- Recorded data:
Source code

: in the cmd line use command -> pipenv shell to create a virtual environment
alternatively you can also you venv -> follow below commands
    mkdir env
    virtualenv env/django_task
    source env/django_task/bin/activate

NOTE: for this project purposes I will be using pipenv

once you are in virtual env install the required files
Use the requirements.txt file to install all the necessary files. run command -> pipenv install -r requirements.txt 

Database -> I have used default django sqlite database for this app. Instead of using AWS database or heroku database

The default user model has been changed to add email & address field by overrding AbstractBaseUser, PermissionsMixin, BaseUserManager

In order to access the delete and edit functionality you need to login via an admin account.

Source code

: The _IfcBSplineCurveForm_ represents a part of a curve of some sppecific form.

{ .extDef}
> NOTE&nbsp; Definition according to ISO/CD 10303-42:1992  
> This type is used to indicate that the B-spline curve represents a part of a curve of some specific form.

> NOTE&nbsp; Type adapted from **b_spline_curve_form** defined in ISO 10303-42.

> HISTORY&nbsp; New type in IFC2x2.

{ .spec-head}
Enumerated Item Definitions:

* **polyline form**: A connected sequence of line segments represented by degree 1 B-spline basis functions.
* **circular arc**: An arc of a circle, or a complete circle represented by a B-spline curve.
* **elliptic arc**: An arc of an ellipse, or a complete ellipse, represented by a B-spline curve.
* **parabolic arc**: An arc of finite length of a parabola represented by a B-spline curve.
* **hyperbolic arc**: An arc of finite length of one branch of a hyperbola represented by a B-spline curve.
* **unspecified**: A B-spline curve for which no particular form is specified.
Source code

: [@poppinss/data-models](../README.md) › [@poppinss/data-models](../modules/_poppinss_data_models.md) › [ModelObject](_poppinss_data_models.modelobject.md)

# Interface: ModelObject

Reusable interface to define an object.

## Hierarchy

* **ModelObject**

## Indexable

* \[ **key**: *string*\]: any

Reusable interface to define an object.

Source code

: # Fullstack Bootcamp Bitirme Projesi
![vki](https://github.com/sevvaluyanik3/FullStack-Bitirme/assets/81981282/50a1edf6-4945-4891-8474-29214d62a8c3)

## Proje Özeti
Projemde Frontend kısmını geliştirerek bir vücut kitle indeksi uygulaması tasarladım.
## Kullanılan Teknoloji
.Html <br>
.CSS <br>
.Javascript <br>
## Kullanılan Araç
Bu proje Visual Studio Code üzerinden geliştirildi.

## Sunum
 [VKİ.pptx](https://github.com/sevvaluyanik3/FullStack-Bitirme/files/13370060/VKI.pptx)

- Exercise:
Lines that hold the word "some" are the ones to copy from the entries above.

- Output below:
: The _IfcBSplineCurveForm_ represents a part of a curve of some sppecific form.
> This type is used to indicate that the B-spline curve represents a part of a curve of some specific form.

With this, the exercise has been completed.